Why I vibe-code but don't vibe-write
no rlvr on information transfer
[day 2/5]
I am a shameless vibecoder. I have not written a single line since november.
I stand by this: the models are simply great now, opus 4.5 updated me on the fact that programming from now on means wrangling claude code until the end times. I see no reason not to.
I vibe-code for research because I don’t actually care what the model spits out. The pytorch code need not be intelligible, as long as it does what I want it to.1
Show me the incentive and I’ll show you the outcome. RLVR has given us very cracked coding models. Anthropic’s mission is literally making the best coding model. No company pouring billions into getting really good at writing compact, coherent blogposts that are efficient at information transfer. This is a really tricky thing to optimize for. It is not at all obvious what makes humans get something in a tutor setting. This is why models still get mogged by good teaching assistants. I would guess that the widespread LLM-as-a-tutor usage is mostly availability, not quality.2
I’ve heard through the grapevine that AWS managers have found a brand new way to bully their poor underlings by asking: “what have you done today that you cannot do babying claude code”. Actually naming a thing you can’t do babying claude code is left as an exercise to the reader.3
Anyway, my contention today lies not with middle manager marvin. It’s vibe-writing.
People have ideas: messy, sloppy, disgusting ideas. Writing blogposts is mainly an exercise in unconfusing oneself. But what is easier is opening claude.ai, having a chat about your half-baked, barely coherent idea (because the more coherent it is in your mind, the easier it would be to do the writing yourself) where they don’t even really realize themselves what they want to say.
But claude doesn’t care, he’s a very good boy, and will write you a blogpost despite all of this.
Sadly this currently just results in bad posts. A time will come when this isn’t true, but for now, they are generally unpleasant to read, feel completely oblivious to what sentences are actually load bearing for information transfer and the model will insert its own hidden implications and arguments. The whole thing ends up feeling like an undergrad trying to reach the word limit.
And worst of all, you will miss out on improving at one of the most generalizable skills ever!
or as mister Kriss so eloquently put it:
In addition to the slop factor4, its also just a violation of social contract. When I read an article I am operating under the assumption that another mind is trying to transfer information to me, and that if I read the sentences enough, there will be something brain-grokkable underneath. Finding out that these premises don’t hold and it was the shoggoth speaking can be pretty annoying.

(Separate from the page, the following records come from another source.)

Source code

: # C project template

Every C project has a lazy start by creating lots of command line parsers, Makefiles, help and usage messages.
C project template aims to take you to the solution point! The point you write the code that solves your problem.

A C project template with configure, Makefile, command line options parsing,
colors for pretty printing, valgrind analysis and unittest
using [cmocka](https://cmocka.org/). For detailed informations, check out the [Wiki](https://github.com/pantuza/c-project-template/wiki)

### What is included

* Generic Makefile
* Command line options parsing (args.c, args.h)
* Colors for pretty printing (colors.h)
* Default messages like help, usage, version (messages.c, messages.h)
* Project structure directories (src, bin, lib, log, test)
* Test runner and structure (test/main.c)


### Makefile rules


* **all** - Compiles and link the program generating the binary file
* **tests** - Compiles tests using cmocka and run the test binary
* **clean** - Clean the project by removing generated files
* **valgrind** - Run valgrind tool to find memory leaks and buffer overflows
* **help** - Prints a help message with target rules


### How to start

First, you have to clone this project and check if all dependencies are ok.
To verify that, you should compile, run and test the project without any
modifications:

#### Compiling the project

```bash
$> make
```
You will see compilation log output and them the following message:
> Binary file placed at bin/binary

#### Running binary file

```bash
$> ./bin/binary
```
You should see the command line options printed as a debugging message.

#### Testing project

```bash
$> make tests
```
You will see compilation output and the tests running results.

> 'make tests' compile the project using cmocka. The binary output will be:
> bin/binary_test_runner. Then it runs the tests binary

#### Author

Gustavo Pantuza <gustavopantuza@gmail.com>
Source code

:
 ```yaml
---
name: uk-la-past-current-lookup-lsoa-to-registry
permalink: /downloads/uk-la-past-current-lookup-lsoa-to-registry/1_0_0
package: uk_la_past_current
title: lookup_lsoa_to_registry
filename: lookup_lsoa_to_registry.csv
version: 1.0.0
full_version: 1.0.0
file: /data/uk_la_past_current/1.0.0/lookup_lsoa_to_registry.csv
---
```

I think there is a pretty strong case that writing is a skill worth preserving. It generalizes to conversation, and, well, convincing someone of something is probably valuable until the end times.5
Also, I just like the process.
At best I maybe want to iterate on it, (the iterator being claude here). I really don’t fucking care if it’s ugly or 1000+ more lines than it needs to be, this is research!!! Also obviously actually do check your code and use agents for code reviews if the code is causing you to epistemicly update on something
They happen to be emergently OK at the task due to assistant post-training, and im sure the labs do try to optimize for this somewhat
I can’t anymore, unless one imposes constraints of having actual readable code
note i do think there will come a time very soon where models will write better blogposts than i ever could by the way.

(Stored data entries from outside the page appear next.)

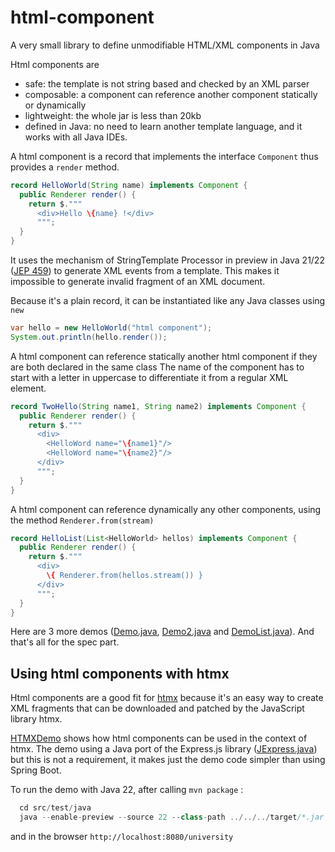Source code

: # html-component
A very small library to define unmodifiable HTML/XML components in Java

Html components are
- safe: the template is not string based and checked by an XML parser
- composable: a component can reference another component statically or dynamically
- lightweight: the whole jar is less than 20kb
- defined in Java: no need to learn another template language, and it works with all Java IDEs.

A html component is a record that implements the interface `Component` thus provides a `render` method.

```java
record HelloWorld(String name) implements Component {
  public Renderer render() {
    return $."""
      <div>Hello \{name} !</div>
      """;
  } 
}
```

It uses the mechanism of StringTemplate Processor in preview in Java 21/22 ([JEP 459](https://openjdk.org/jeps/459))
to generate XML events from a template. This makes it impossible to generate invalid fragment of an XML document.

Because it's a plain record, it can be instantiated like any Java classes using `new`
```java
var hello = new HelloWorld("html component");
System.out.println(hello.render());
```

A html component can reference statically another html component if they are both declared in the same class
The name of the component has to start with a letter in uppercase to differentiate it from a regular XML element.
```java
record TwoHello(String name1, String name2) implements Component {
  public Renderer render() {
    return $."""
      <div>
        <HelloWord name="\{name1}"/>
        <HelloWord name="\{name2}"/>
      </div>
      """;
  }
}
```

A html component can reference dynamically any other components, using the method `Renderer.from(stream)`
```java
record HelloList(List<HelloWorld> hellos) implements Component {
  public Renderer render() {
    return $."""
      <div>
        \{ Renderer.from(hellos.stream()) }
      </div>
      """;
  }
}
```

Here are 3 more demos ([Demo.java](src/test/java/Demo.java), [Demo2.java](src/test/java/Demo2.java) and
[DemoList.java](src/test/java/DemoList.java)).
And that's all for the spec part.

## Using html components with htmx

Html components are a good fit for [htmx](https://htmx.org/) because it's an easy way to create XML fragments
that can be downloaded and patched by the JavaScript library htmx.

[HTMXDemo](src/test/java/HTMXDemo.java) shows how html components can be used
in the context of htmx. The demo using a Java port of the Express.js library
([JExpress.java](src/test/java/JExpress.java))
but this is not a requirement, it makes just the demo code simpler than using Spring Boot.

To run the demo with Java 22, after calling `mvn package` :
```java
  cd src/test/java
  java --enable-preview --source 22 --class-path ../../../target/*.jar HTMXDemo.java
```
and in the browser `http://localhost:8080/university`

But hey, what do I know, lydia says this is a mere “system prompt issue“




The hilarious part about these generated texts is that they have so wonderfully and unwillingly imitated what it’s like to speak with an incompetent middle manager at a megacorp.
America’s conference rooms have been full of these empty metaphors and long winded monologues that everyone nods along to and pretends to comprehend. In reality they’ve been thinking about where they’re going to eat lunch for the last 1000 human generated tokens.
I also think aesthetically it is just a shame to use LLMs for writing. I saw Nick Cave make this point in an open letter; the way I'd phrase it is the conjecture that by using LLMs in this way your writing style becomes a weighted average of the writing styles in the training data (though I guess it depends on the prompt which data it relies on). We lose the aesthetic benefit of different writing styles and possibly the benefit of collectively innovating and learning from each other about the way we write.